Deduplicating Microsoft Dynamics 365: A Practical Guide

January 10, 2026

Microsoft Dynamics 365 ships with a native duplicate detection feature. For organisations whose CRM data has been resident in Dynamics for years — with multiple integrations, user entry, and migration layers — it is usually not enough.

What Dynamics Native Duplicate Detection Does

Dynamics 365’s built-in detection works at the point of data entry. When a user creates or updates a record, the system checks configured duplicate detection rules and warns if a potential duplicate exists. The user can dismiss the warning and save the record anyway.

This is a form of prevention, not remediation. It helps keep new duplicates from being created (if users don’t dismiss the warning), but it does nothing about duplicates that already exist.

The native rules are also limited to exact or simple field-based matching. There is no fuzzy matching, no phonetic matching, and no compound rule weighting. If a duplicate crept in through an API import or was created with a slightly different spelling, the native rules won’t find it.

Why Duplicates Accumulate in Dynamics

The sources of duplicates in Dynamics are familiar:

System migrations — organisations moving from a previous CRM (Salesforce, Sugar, a legacy system) import historical data that was never deduplicated at the source
Marketing automation sync — tools like HubSpot or Marketo push contacts into Dynamics and don’t always match against existing records correctly
Manual entry — in any organisation with more than a handful of users, someone will create a lead without first searching whether it exists
External data enrichment — enrichment services that append records sometimes create new contacts instead of matching against the existing one

After five or more years of operation, a Dynamics environment with 500,000 contacts will typically have 8–20% duplication. That is 40,000 to 100,000 records that need to be identified and resolved.

Connection Architecture

DeDuplica connects to Dynamics 365 via the Dataverse Web API. This means:

No direct database access required — the connection uses the same API any Dynamics plugin or integration uses
All authentication is OAuth-based (client credentials flow with an Azure app registration)
Data is processed via DeDuplica’s agent, which can run inside your network perimeter if required
The TDS (Tabular Data Stream) endpoint must be enabled on your Dataverse environment for certain query patterns

The Dynamics connection documentation covers the full setup, including how to register an Azure Active Directory application and configure the required API permissions.

Handling Dataverse Limitations

The Dataverse API enforces a 5,000-row retrieval limit per request by default, and aggregate queries across large tables can time out. DeDuplica works around this through page-based processing — the job retrieves data in configurable pages, processes each page, and accumulates results. This makes it possible to process Dynamics tables with hundreds of thousands or millions of records without hitting API limits.

One important constraint: Dataverse does not support arbitrary SQL. The Dynamics connector uses FetchXML and OData queries, which have different performance profiles from direct SQL. For very large tables, the job configuration allows you to filter which records are in scope — for example, processing only accounts modified in the past 90 days.

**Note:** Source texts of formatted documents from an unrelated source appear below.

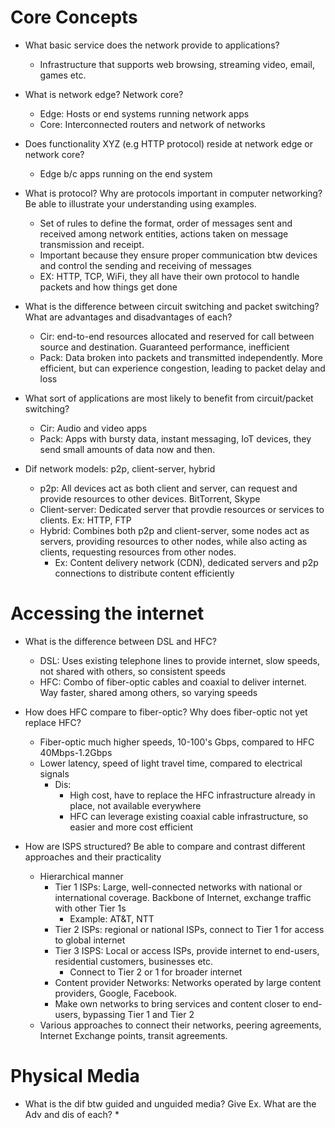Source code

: # Core Concepts

* What basic service does the network provide to applications?  
  * Infrastructure that supports web browsing, streaming video, email, games etc.

* What is network edge? Network core?  
  * Edge: Hosts or end systems running network apps  
  * Core: Interconnected routers and network of networks

* Does functionality XYZ (e.g HTTP protocol) reside at network edge or network core?  
  * Edge b/c apps running on the end system

* What is protocol? Why are protocols important in computer networking? Be able to illustrate your understanding using examples.  
  * Set of rules to define the format, order of messages sent and received among network entities, actions taken on message transmission and receipt.  
  * Important because they ensure proper communication btw devices and control the sending and receiving of messages  
  * EX: HTTP, TCP, WiFi, they all have their own protocol to handle packets and how things get done

* What is the difference between circuit switching and packet switching? What are advantages and disadvantages of each?  
  * Cir: end-to-end resources allocated and reserved for call between source and destination. Guaranteed performance, inefficient  
  * Pack: Data broken into packets and transmitted independently. More efficient, but can experience congestion, leading to packet delay and loss

* What sort of applications are most likely to benefit from circuit/packet switching?  
  * Cir: Audio and video apps  
  * Pack: Apps with bursty data, instant messaging, IoT devices, they send small amounts of data now and then.

* Dif network models: p2p, client-server, hybrid  
  * p2p: All devices act as both client and server, can request and provide resources to other devices. BitTorrent, Skype  
  * Client-server: Dedicated server that provdie resources or services to clients. Ex: HTTP, FTP  
  * Hybrid: Combines both p2p and client-server, some nodes act as servers, providing resources to other nodes, while also acting as clients, requesting resources from other nodes.  
    * Ex: Content delivery network (CDN), dedicated servers and p2p connections to distribute content efficiently

# Accessing the internet

* What is the difference between DSL and HFC?
  * DSL: Uses existing telephone lines to provide internet, slow speeds, not shared with others, so consistent speeds
  * HFC: Combo of fiber-optic cables and coaxial to deliver internet. Way faster, shared among others, so varying speeds

* How does HFC compare to fiber-optic? Why does fiber-optic not yet replace HFC?
  * Fiber-optic much higher speeds, 10-100's Gbps, compared to HFC 40Mbps-1.2Gbps
  * Lower latency, speed of light travel time, compared to electrical signals
    * Dis:
      * High cost, have to replace the HFC infrastructure already in place, not available everywhere
      * HFC can leverage existing coaxial cable infrastructure, so easier and more cost efficient

* How are ISPS structured? Be able to compare and contrast different approaches and their practicality
  * Hierarchical manner
    * Tier 1 ISPs: Large, well-connected networks with national or international coverage. Backbone of Internet, exchange traffic with other Tier 1s
      * Example: AT&T, NTT
    * Tier 2 ISPs: regional or national ISPs, connect to Tier 1 for access to global internet
    * Tier 3 ISPS: Local or access ISPs, provide internet to end-users, residential customers, businesses etc.
      * Connect to Tier 2 or 1 for broader internet
    * Content provider Networks: Networks operated by large content providers, Google, Facebook.
    * Make own networks to bring services and content closer to end-users, bypassing Tier 1 and Tier 2
  * Various approaches to connect their networks, peering agreements, Internet Exchange points, transit agreements. 

# Physical Media

* What is the dif btw guided and unguided media? Give Ex. What are the Adv and dis of each?
  * 

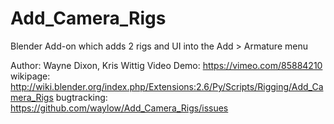 Add_Camera_Rigs
===============

Blender Add-on which adds 2 rigs and UI into the Add >  Armature menu

Author: Wayne Dixon, Kris Wittig
Video Demo: https://vimeo.com/85884210
wikipage: http://wiki.blender.org/index.php/Extensions:2.6/Py/Scripts/Rigging/Add_Camera_Rigs
bugtracking: https://github.com/waylow/Add_Camera_Rigs/issues
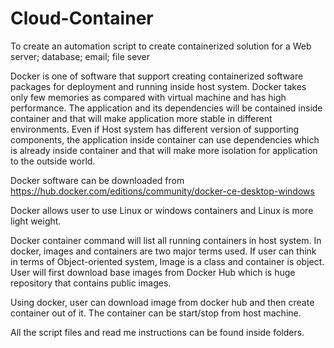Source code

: # Cloud-Container
To create an automation script to create containerized solution for a Web server; database; email; file sever

Docker is one of software that support creating containerized software packages for deployment and running inside host system. Docker takes only few memories as compared with virtual machine and has high performance. The application and its dependencies will be contained inside container and that will make application more stable in different environments. Even if Host system has different version of supporting components, the application inside container can use dependencies which is already inside container and that will make more isolation for application to the outside world.

Docker software can be downloaded from https://hub.docker.com/editions/community/docker-ce-desktop-windows

Docker allows user to use Linux or windows containers and Linux is more light weight. 

Docker container command will list all running containers in host system. In docker, images and containers are two major terms used. If user can think in terms of Object-oriented system, Image is a class and container is object. User will first download base images from Docker Hub which is huge repository that contains public images. 

Using docker, user can download image from docker hub and then create container out of it. The container can be start/stop from host machine. 

All the script files and read me instructions can be found inside folders.
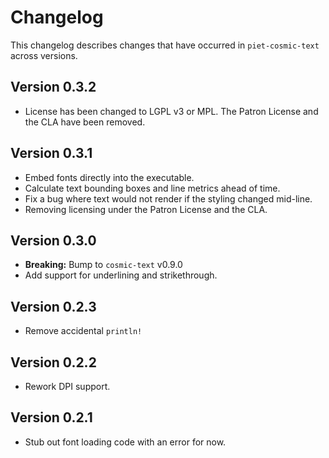 # Changelog

This changelog describes changes that have occurred in `piet-cosmic-text` across versions.

## Version 0.3.2

- License has been changed to LGPL v3 or MPL. The Patron License and the CLA
  have been removed.

## Version 0.3.1

- Embed fonts directly into the executable.
- Calculate text bounding boxes and line metrics ahead of time.
- Fix a bug where text would not render if the styling changed mid-line.
- Removing licensing under the Patron License and the CLA.

## Version 0.3.0

- **Breaking:** Bump to `cosmic-text` v0.9.0
- Add support for underlining and strikethrough.

## Version 0.2.3

- Remove accidental `println!`

## Version 0.2.2

- Rework DPI support.

## Version 0.2.1

- Stub out font loading code with an error for now.
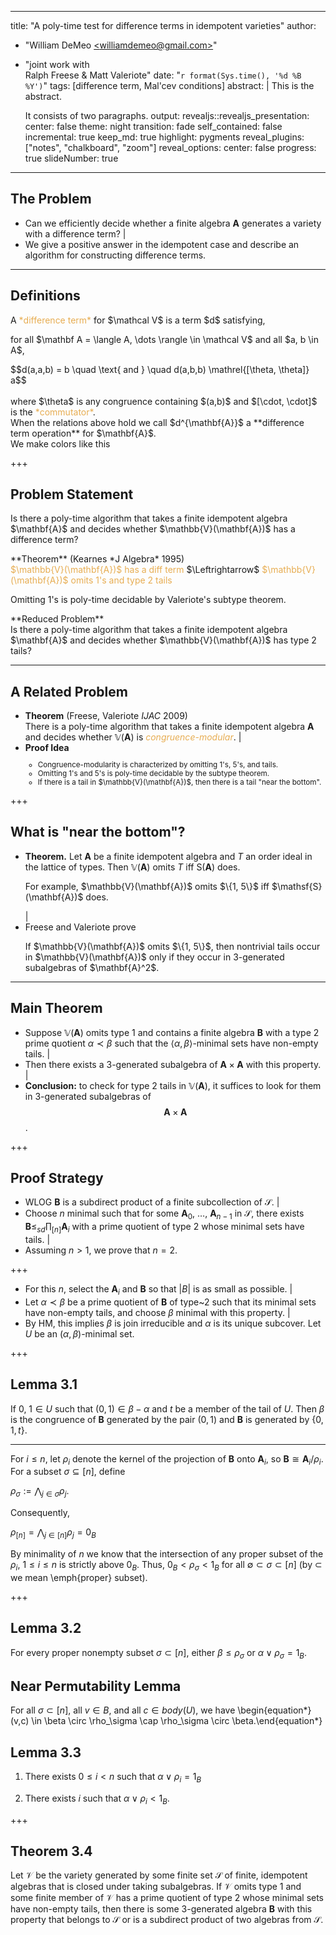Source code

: <head>
  <script type="text/x-mathjax-config">
    MathJax.Hub.Config({
      extensions: ["tex2jax.js"],
      jax: ["input/TeX", "output/HTML-CSS"],
      tex2jax: {
        inlineMath: [ ['$','$'], ["\\(","\\)"] ],
        displayMath: [ ['$$','$$'], ["\\[","\\]"] ],
        processEscapes: true
      },
      "HTML-CSS": { availableFonts: ["TeX"] }
    });
  </script>
  <script type="text/javascript"
    src="https://cdnjs.cloudflare.com/ajax/libs/mathjax/2.7.1/MathJax.js">
  </script>
</head>

---
title: "A poly-time test for difference terms in idempotent varieties"
author:
- "William DeMeo [&lt;williamdemeo@gmail.com&gt;](mailto:williamdemeo@gmail.com)"
- "joint work with<br> 
  Ralph Freese & Matt Valeriote"
date: "`r format(Sys.time(), '%d %B %Y')`"
tags: [difference term, Mal'cev conditions]
abstract: |
  This is the abstract.

  It consists of two paragraphs.
output:
  revealjs::revealjs_presentation:
    center: false
    theme: night
    transition: fade
    self_contained: false
    incremental: true
    keep_md: true
    highlight: pygments
    reveal_plugins: ["notes", "chalkboard", "zoom"]
    reveal_options:
      center: false
      progress: true
      slideNumber: true
---

## The Problem

- Can we efficiently decide whether a finite algebra $\mathbf{A}$ generates
  a variety with a difference term? |
- We give a positive answer in the idempotent case and describe 
  an algorithm for constructing difference terms. 

---

## Definitions

<div class="fragment" align="left">A  <a style="color:#e7ad52">*difference term*</a> for $\mathcal V$ is a term $d$ satisfying,
  <p>
  for all $\mathbf A = \langle A, \dots \rangle \in \mathcal V$ and all $a, b \in A$, 
  </p>
  $$d(a,a,b) = b \quad \text{ and } \quad
  d(a,b,b) \mathrel{[\theta, \theta]} a$$
  </div>
  <br>
  <div class="fragment" align="left">where $\theta$ is any congruence containing $(a,b)$ and $[\cdot, \cdot]$ is the <a style="color:#e7ad52">*commutator*</a>.</div>


<aside class="notes"> When the relations above hold we call $d^{\mathbf{A}}$
a **difference term operation** for $\mathbf{A}$.
</aside>

<aside class="notes"> We make colors <span class="fragment highlight-red">like this</span></aside>

+++

## Problem Statement
<div class="fragment" align="left">
  Is there a poly-time algorithm that takes a finite
  idempotent algebra $\mathbf{A}$ and decides 
  whether $\mathbb{V}(\mathbf{A})$ has a difference term?
</div>

<p>

<div class="fragment" align="left">
  **Theorem** (Kearnes *J Algebra* 1995) 
  <br>
  <a style="color:#e7ad52">$\mathbb{V}(\mathbf{A})$ has a diff term</a>
  $\Leftrightarrow$ <a style="color:#e7ad52"> $\mathbb{V}(\mathbf{A})$ omits 1's and type 2 tails</a>
</div>

<p>

<div class="fragment" align="left">
  Omitting 1's is poly-time decidable by Valeriote's subtype theorem.
</div>

<p>

<div class="fragment" align="left">
  **Reduced Problem** <br>
  Is there a poly-time algorithm that takes a finite 
  idempotent algebra $\mathbf{A}$ and decides whether 
  $\mathbb{V}(\mathbf{A})$ has type 2 tails?
</div>

---

## A Related Problem

- **Theorem** (Freese, Valeriote *IJAC* 2009)<br>
  There is a poly-time algorithm that takes a finite
  idempotent algebra $\mathbf{A}$ and decides whether $\mathbb{V}(\mathbf{A})$ is 
  <a style="color:#e7ad52">*congruence-modular*</a>. |
- **Proof Idea**
  <small>
  <ul> 
    <li>Congruence-modularity is characterized by omitting 1's, 5's, and tails.</li>
    <li> Omitting 1's and 5's is poly-time decidable by the subtype theorem.</li>
    <li> If there is a tail in $\mathbb{V}(\mathbf{A})$, then there is a tail
         "near the bottom".</li>
  </ul>
  </small>

+++

## What is "near the bottom"?

- **Theorem.** Let $\mathbf{A}$ be a finite idempotent algebra and $T$ an order ideal in the
  lattice of types. Then $\mathbb{V}(\mathbf{A})$ omits $T$ iff $\mathsf{S}(\mathbf{A})$
  does.
  <p>
  For example, $\mathbb{V}(\mathbf{A})$ omits $\{1, 5\}$ iff $\mathsf{S}(\mathbf{A})$ 
  does.
  </p> |
- Freese and Valeriote prove
  <p>
  If $\mathbb{V}(\mathbf{A})$ omits $\{1, 5\}$, 
  then nontrivial tails occur in $\mathbb{V}(\mathbf{A})$ only if they occur
  in 3-generated subalgebras of $\mathbf{A}^2$.</p>

---

## Main Theorem

- Suppose $\mathbb{V}(\mathbf A)$ omits type 1 and contains a finite
  algebra $\mathbf{B}$ with a type 2 prime quotient $\alpha \prec \beta$
  such that the $\langle \alpha, \beta \rangle$-minimal sets have non-empty tails. |
- Then there exists a 3-generated subalgebra of $\mathbf A \times \mathbf A$
  with this property. |
- **Conclusion:** to check for type 2 tails in $\mathbb{V}(\mathbf A)$, it
  suffices to look for them in 3-generated subalgebras of 
  $$\mathbf A \times \mathbf A$$.

+++

## Proof Strategy

- WLOG $\mathbf{B}$ is a subdirect
  product of a finite subcollection of $\mathcal S$.  |
- Choose $n$ minimal such that for some $\mathbf{A}_0$,
  $\dots$, $\mathbf{A}_{n-1}$ in $\mathcal S$, there exists
  $\mathbf{B} \leq_{sd} \prod_{[n]} \mathbf{A}_i$
  with a prime quotient of type 2 whose minimal sets have tails. |
- Assuming $n > 1$, we prove that $n = 2$.

+++

- For this $n$, select the $\mathbf{A}_i$ and $\mathbf{B}$ so that $|B|$ 
  is as small as possible. |
- Let $\alpha \prec \beta$ be a prime quotient of $\mathbf{B}$ 
  of type~2 such that its minimal sets have
  non-empty tails, and choose $\beta$ minimal with this property. |
- By HM, this implies $\beta$ is join 
  irreducible and $\alpha$ is its unique subcover.
  Let $U$ be an $(\alpha, \beta)$-minimal set. 

+++

## Lemma 3.1

If $0$, $1 \in U$ such that $(0,1) \in \beta - \alpha$ and
$t$ be a member of the tail of $U$. Then $\beta$ is the 
congruence of $\mathbf{B}$
generated by the pair $(0,1)$ and $\mathbf{B}$ is generated 
by $\{0, 1, t\}$.

---

For $i \leq n$, let $\rho_i$ 
denote the kernel of the projection of $\mathbf{B}$ onto $\mathbf{A}_i$,
so $\mathbf{B} \cong \mathbf{A}_i/\rho_i$.
For a subset $\sigma \subseteq [n]$, define

$\rho_\sigma := \bigwedge_{j\in \sigma} \rho_j.$

Consequently,

$\rho_{[n]} = \bigwedge_{j\in [n]}\rho_j = 0_{B}$

By minimality of $n$ we know that the intersection of any  proper subset of the
$\rho_i$, $1 \leq i \leq n$ is strictly above $0_B$.  Thus,
$0_B < \rho_\sigma < 1_B$ for all 
$\emptyset \subset \sigma\subset [n]$
(by $\subset$ we mean \emph{proper} subset).

+++

## Lemma 3.2
  For every proper nonempty subset $\sigma \subset [n]$,
  either $\beta \leq \rho_\sigma$ or $\alpha \vee \rho_\sigma = 1_B$.

## Near Permutability Lemma

For all $\sigma \subset [n]$, all $v\in B$, and all $c\in body(U)$, we have
\begin{equation*}(v,c) \in \beta \circ \rho_\sigma \cap \rho_\sigma \circ \beta.\end{equation*}

## Lemma 3.3

1. There exists $0 \leq i < n$ such that $\alpha \vee \rho_i = 1_B$

2. There exists $i$ such that $\alpha \vee \rho_i < 1_B$.

+++

## Theorem 3.4

Let $\mathcal V$ be the variety generated by some finite set $\mathcal S$ of finite,
idempotent algebras that is closed under taking subalgebras. If $\mathcal V$
omits type 1 and some finite member of $\mathcal V$ has a prime quotient 
of type 2 whose minimal sets have non-empty tails, then there is some
3-generated algebra $\mathbf{B}$ with this property that belongs to $\mathcal S$ or 
is a subdirect product of two algebras from $\mathcal S$.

A Realistic Deduplication Schedule for Dynamics

For an organisation with a mature Dynamics implementation, a sensible approach is:

Initial bulk cleanup — run a comprehensive Find Duplicates job with a broad date range to identify all historical duplicates. Review and process the high-confidence matches.
Weekly incremental runs — configure a scheduled job that processes only records created or modified in the past 7 days. This keeps new duplicates from accumulating.
Pre-migration/pre-upgrade runs — before any significant platform change, run a full deduplication pass to ensure the source data is clean.

DeDuplica’s job scheduling supports all three patterns from a single interface.

What Gets Merged

When DeDuplica processes a Dynamics duplicate group, you control which record becomes the base (the one that survives) and how conflicting field values are resolved. Common strategies include:

Prefer the most recently modified record’s field values
Prefer the longer string (keeps more data)
Keep the base record’s values unchanged, use subordinate data only to fill in empty fields

Related records — activities, notes, child records — can be re-parented to the base record rather than deleted. This ensures that historical context from a duplicate account or contact is not lost during the merge.

DeDuplica supports Dynamics 365, Microsoft SQL Server, PostgreSQL, MySQL, MariaDB, Oracle, and local files. Start your free trial.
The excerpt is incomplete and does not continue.